Use a REPEAT/UNTIL or WHILE loop to iterate the JSONPARSE with an incrementing Array Index, utilizeing the Return Results in a D location (say D99).

In the Help topic for JSONPARSE, it talks about this Return Results D value.  The High word will be 0 when the JSON text is good, but your Array Index was not found, e.g. there are only 3 elements in the array, but you passed in a 0-based index of 3.  0, 1, and 2 are valid array indexes in the situation where the record has 3 elements, so when you try to read the 4th (at 0-based index 3), then that tells you you're done.

Code: [Select]
MOVE 0 V42  // JSON array index, start at 0
REPEAT
  JSONPARSE (Lookup by Array Index V42) (Return Result in D99)
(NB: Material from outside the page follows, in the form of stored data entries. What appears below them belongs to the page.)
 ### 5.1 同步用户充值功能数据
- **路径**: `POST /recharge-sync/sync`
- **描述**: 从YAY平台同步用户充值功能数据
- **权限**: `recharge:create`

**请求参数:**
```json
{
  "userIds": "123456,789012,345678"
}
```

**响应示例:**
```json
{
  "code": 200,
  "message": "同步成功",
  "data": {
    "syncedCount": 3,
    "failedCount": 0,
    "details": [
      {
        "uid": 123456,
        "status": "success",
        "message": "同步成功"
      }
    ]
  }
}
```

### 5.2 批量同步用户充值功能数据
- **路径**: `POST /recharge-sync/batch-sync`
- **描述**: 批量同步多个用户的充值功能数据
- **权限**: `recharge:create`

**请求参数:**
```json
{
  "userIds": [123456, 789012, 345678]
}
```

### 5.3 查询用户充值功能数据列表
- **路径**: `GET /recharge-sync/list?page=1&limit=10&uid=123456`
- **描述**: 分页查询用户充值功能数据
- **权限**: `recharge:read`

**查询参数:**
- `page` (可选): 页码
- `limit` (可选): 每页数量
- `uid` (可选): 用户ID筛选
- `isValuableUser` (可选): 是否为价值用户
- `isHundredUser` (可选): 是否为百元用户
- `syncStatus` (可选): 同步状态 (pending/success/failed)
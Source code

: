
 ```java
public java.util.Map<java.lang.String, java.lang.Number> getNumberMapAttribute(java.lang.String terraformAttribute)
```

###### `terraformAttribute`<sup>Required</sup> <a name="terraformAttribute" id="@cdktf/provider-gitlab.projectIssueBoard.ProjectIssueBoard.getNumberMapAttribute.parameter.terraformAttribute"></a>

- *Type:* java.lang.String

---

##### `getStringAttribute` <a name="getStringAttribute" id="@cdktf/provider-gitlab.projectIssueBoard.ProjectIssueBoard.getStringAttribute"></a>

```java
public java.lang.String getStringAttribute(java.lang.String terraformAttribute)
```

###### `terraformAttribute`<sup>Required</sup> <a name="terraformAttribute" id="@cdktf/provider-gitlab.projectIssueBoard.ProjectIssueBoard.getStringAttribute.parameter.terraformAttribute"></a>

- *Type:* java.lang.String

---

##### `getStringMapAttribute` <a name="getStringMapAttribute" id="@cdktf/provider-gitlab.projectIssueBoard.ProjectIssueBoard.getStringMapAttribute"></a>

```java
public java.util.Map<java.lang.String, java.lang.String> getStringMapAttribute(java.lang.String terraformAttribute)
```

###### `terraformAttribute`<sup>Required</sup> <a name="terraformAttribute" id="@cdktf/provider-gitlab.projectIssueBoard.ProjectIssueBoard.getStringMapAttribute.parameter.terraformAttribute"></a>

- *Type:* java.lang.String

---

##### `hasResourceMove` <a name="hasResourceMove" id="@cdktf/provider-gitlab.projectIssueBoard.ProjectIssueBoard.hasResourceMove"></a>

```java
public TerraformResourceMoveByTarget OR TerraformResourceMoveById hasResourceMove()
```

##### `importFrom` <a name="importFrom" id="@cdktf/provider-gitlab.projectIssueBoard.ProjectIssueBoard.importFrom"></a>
  STRLE D99:SW1 <= 0  // D99:SW1 is a "cast" which means look at the HIWORD of D99 as a Signed Word, if it's 0 it's done, or < 0 it's in error
  OUT C99  // turn on C99 when DONE

  STRN C99  // not done?
  INC V42  // increment V42 to the NEXT index

UNTIL C99

What's good is that V42 will equal the number of array elements after the UNTIL.  So if there are 3 elements in the array, the JSONPARSE will use 0, 1, 2, successfully.  When V42 increments to 3 and goes back to the top of the REPEAT, the JSONPARSE will fail when the 0-based index is 3 (i.e. 4th time through the loop), it will set C99, and NOT increment V42 at the bottom of the loop (STRN is a NC contact), hence it will remain equal to 3, the UNTIL will exit the loop since C99 is now ON.  And V42 will equal 3 (one beyond the last 0-based index, which is, by definition, the number of items in the JSON array record!)